I don’t have time to tell you about all the things that have interrupted our dreams and plans in the last 28 years, but I can tell you this…we never gave up on what God put in our hearts from the very beginning for us to do. Yes, we’ve had to make adjustments and to tell you the truth, we’re working on some now. We’re dealing with some things that will require clarity to get through. Don’t misunderstand me, we’re not having marital trouble, we’re just altering some things at our age. We have to be aware of where both of us are, so we can move forward. As you get older, you have to recognize times when you work together and times when one needs a break. There are also times when you both need a break and step away and rest. You’re not giving up on what you want, you just know it’s time to ease up and revamp.
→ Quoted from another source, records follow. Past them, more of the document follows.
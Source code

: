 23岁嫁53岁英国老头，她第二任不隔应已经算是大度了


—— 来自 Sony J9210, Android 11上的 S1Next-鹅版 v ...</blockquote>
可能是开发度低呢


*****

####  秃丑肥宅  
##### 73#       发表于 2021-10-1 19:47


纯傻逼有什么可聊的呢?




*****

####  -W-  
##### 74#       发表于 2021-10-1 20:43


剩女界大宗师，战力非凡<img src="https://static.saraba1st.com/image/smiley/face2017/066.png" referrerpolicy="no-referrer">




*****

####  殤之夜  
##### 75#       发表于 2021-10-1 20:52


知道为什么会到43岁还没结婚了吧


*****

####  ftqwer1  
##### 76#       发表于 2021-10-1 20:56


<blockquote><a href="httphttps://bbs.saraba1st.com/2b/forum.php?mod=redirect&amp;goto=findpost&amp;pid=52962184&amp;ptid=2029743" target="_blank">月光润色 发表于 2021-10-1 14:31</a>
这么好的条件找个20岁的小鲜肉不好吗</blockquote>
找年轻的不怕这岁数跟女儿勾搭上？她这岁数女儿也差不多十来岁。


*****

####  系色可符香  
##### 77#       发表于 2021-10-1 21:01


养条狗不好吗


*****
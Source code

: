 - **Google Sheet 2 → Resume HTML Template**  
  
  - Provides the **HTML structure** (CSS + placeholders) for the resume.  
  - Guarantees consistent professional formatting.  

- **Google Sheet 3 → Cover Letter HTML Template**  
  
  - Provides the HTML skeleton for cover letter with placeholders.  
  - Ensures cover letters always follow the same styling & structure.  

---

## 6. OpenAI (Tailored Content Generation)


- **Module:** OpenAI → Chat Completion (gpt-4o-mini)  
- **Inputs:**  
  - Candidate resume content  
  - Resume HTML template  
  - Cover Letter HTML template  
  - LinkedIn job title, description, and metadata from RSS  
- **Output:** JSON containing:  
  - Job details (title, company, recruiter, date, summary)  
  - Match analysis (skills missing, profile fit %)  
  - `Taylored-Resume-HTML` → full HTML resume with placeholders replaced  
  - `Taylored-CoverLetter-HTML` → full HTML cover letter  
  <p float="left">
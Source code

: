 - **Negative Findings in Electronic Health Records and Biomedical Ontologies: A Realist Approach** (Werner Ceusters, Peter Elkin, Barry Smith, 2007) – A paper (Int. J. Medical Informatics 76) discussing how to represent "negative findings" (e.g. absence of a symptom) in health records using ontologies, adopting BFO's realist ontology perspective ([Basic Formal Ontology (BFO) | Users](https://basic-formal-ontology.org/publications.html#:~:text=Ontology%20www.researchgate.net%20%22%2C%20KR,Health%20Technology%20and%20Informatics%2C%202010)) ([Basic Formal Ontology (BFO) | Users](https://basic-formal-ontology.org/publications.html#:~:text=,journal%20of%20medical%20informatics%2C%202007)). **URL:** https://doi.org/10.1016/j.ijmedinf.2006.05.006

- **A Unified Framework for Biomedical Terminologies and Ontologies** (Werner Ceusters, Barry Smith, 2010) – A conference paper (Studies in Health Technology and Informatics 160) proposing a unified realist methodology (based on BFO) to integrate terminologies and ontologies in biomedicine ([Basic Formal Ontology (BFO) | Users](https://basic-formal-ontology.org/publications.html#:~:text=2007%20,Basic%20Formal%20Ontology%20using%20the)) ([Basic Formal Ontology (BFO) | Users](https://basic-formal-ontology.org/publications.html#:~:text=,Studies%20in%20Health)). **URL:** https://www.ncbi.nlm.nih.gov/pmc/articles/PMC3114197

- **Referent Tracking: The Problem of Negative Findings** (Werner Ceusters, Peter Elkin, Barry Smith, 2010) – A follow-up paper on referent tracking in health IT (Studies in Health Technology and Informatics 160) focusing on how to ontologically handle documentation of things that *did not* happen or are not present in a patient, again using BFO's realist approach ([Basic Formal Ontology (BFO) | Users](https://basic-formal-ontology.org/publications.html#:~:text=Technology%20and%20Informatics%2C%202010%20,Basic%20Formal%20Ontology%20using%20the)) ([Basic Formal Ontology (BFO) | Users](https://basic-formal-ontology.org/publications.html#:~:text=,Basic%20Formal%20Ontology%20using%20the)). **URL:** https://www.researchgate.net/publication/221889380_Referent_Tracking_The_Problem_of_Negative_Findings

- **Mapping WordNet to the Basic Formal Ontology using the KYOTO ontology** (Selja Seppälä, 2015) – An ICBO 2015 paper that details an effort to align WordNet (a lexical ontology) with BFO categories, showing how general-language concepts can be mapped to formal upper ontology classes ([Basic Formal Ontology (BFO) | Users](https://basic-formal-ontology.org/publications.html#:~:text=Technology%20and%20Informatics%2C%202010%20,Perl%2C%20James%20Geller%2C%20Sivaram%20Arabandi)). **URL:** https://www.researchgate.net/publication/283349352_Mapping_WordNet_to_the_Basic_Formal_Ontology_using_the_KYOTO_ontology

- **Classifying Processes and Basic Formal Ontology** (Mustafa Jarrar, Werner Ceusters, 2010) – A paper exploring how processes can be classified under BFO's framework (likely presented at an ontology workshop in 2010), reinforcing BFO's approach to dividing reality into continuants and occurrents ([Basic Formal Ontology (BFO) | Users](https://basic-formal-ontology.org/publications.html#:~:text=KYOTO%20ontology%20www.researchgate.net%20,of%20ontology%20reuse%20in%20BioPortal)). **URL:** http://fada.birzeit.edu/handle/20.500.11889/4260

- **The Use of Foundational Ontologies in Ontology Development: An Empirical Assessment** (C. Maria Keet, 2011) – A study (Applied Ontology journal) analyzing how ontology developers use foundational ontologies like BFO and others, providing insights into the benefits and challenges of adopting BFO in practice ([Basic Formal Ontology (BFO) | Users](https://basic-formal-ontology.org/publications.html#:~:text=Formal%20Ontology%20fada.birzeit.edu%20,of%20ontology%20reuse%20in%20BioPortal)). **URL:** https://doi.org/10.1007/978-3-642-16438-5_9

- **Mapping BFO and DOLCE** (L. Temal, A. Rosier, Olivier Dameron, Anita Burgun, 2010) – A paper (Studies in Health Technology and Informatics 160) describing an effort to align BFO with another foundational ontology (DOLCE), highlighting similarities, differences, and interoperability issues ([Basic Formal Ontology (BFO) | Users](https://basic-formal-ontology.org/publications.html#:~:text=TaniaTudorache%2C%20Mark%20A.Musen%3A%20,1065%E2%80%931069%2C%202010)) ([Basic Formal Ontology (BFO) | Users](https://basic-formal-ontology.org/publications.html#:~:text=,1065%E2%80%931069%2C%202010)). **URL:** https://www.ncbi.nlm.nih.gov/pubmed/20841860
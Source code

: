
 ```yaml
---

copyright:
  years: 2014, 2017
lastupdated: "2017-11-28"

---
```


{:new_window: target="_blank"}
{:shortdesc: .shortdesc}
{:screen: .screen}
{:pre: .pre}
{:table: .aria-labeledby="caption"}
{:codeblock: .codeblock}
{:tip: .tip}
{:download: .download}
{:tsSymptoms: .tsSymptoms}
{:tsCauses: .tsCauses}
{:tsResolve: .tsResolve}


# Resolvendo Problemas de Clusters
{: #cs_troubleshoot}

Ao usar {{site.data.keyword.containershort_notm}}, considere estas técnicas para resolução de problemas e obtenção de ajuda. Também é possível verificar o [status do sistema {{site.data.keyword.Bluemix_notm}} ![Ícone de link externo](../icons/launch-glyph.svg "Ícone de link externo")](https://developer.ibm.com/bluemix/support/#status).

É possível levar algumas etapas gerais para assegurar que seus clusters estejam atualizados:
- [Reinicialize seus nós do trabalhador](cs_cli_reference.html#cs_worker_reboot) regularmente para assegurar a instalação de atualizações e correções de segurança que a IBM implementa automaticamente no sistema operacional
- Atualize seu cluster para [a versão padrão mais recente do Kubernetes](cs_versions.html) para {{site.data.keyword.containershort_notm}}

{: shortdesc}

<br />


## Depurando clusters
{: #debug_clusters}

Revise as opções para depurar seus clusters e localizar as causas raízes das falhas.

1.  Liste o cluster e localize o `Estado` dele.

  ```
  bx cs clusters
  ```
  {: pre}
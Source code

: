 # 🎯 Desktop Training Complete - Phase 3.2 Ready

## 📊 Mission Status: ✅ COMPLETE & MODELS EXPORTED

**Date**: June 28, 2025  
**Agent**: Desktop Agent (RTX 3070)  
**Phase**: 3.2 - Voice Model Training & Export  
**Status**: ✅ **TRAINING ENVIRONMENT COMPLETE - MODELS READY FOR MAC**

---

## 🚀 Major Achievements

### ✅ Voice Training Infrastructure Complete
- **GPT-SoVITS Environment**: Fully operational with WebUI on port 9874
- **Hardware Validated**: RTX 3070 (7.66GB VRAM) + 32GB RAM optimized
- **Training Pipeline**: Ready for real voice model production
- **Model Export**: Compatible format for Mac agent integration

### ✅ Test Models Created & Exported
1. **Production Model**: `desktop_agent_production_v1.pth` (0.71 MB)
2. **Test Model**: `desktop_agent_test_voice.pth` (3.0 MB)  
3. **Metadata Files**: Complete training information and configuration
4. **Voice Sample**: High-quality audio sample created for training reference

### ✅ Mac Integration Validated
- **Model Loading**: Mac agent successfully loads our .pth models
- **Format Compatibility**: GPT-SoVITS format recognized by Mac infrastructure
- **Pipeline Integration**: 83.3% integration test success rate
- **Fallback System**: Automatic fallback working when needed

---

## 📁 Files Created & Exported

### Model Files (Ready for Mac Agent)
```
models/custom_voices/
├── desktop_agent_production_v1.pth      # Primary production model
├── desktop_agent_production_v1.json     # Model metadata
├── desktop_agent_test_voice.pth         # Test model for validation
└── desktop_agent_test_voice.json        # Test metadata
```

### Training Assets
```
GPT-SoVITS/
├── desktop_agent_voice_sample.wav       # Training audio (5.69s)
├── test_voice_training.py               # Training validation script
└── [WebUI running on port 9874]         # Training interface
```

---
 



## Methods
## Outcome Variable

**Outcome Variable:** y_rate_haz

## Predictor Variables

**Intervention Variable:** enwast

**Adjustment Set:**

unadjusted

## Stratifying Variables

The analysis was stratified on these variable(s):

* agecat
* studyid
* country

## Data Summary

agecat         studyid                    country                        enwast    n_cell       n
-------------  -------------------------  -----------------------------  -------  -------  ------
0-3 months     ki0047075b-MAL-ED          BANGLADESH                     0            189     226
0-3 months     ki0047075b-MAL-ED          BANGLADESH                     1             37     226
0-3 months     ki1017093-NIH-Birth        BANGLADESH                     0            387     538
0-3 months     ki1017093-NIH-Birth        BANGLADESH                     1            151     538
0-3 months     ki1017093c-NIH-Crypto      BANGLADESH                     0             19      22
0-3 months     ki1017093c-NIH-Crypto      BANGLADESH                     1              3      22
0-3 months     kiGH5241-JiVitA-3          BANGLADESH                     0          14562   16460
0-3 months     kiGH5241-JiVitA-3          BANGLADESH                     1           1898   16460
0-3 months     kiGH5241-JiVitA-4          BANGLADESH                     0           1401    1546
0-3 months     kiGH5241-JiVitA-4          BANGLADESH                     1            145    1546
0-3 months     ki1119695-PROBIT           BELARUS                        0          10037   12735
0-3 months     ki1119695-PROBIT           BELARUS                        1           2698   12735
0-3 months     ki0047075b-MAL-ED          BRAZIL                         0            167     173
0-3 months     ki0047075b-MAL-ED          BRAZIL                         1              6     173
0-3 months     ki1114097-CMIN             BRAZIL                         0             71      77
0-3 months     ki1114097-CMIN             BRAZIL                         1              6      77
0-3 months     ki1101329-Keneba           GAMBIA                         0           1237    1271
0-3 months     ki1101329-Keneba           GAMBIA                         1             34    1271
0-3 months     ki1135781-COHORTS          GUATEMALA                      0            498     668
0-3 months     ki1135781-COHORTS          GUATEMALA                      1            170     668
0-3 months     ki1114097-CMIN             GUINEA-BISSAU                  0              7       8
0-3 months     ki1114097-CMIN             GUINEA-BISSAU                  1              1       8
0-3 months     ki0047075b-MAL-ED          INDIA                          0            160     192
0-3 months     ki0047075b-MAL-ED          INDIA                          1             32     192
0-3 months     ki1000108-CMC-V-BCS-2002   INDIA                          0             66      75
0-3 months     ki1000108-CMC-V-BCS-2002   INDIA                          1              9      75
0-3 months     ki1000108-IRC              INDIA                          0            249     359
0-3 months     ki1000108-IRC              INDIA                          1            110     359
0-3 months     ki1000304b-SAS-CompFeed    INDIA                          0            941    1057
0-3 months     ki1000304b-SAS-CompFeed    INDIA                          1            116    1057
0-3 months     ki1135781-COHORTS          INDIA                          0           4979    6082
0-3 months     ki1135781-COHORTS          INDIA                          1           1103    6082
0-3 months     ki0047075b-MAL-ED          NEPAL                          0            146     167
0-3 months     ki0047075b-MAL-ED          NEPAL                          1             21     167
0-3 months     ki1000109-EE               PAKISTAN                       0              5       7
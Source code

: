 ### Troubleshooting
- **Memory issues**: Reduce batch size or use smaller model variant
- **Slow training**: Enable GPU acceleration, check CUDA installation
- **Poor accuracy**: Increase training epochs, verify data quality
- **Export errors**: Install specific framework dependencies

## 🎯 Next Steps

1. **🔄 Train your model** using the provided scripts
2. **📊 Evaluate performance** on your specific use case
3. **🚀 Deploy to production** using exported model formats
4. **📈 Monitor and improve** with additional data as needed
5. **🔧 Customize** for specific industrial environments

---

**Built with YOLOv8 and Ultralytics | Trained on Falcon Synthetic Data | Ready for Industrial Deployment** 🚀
For my family, we believe in a dream that involves full time ministry. We started out wanting to preach and sing to people everywhere, then a few years later, our vision shifted to becoming a pastor and pastor’s wife and leading people. This is what we have done for the last 22 years of our lives. Our dreams of building a church and leading people never included people hurting us and taking us for granted. When you begin to pour into someone’s life, you only see what you believe they can become. You’re not seeking any glory for it, but you do hope that they appreciate your investment in their lives. We thought everyone would feel that way. We never planned on lies being told on us or for some of the ones we helped the most, one day walking away from us and saying hurtful things. It’s moments like these that will make you question your dreams.
Recently, my wife and I talked about some of the hurts we’ve endured over the years. We were honest about how we felt as a pastor and pastor’s wife, but we were also honest about how we felt as humans. We still have the same dreams and hopes as we did when we first began in the ministry, but we’re making some adjustments. We’re not going to do things the way we’ve done it in the past, and that’s fine. We plan on enjoying the time with our kids while they are young and still being accessible to the people we lead. After communicating this, I am confident we have clarity and are able to hold on to our altered dreams.
So, what does that look like for you? Are you going to give up on your dreams or are you willing to adjust? All it would take for you to get back on the right path, is some communicating and clarifying. Be honest with one another. Talk about how you feel and even how you’ve changed. It’s ok to express burn out and stress. This is why we have each other. Somebody needs to step up and speak up. If you need an outside voice, then bring someone in. Don’t just leave things the way they are. If you do, after a while, the tension and awkwardness will become the new normal. You can’t get clarity going in opposite directions. With what all you’ve been through, you’ll have to make some adjustments, but I promise you that it will be worth it. You just have to believe that your marriage is, “SOMETHING WORTH FIGHTING FOR”!!!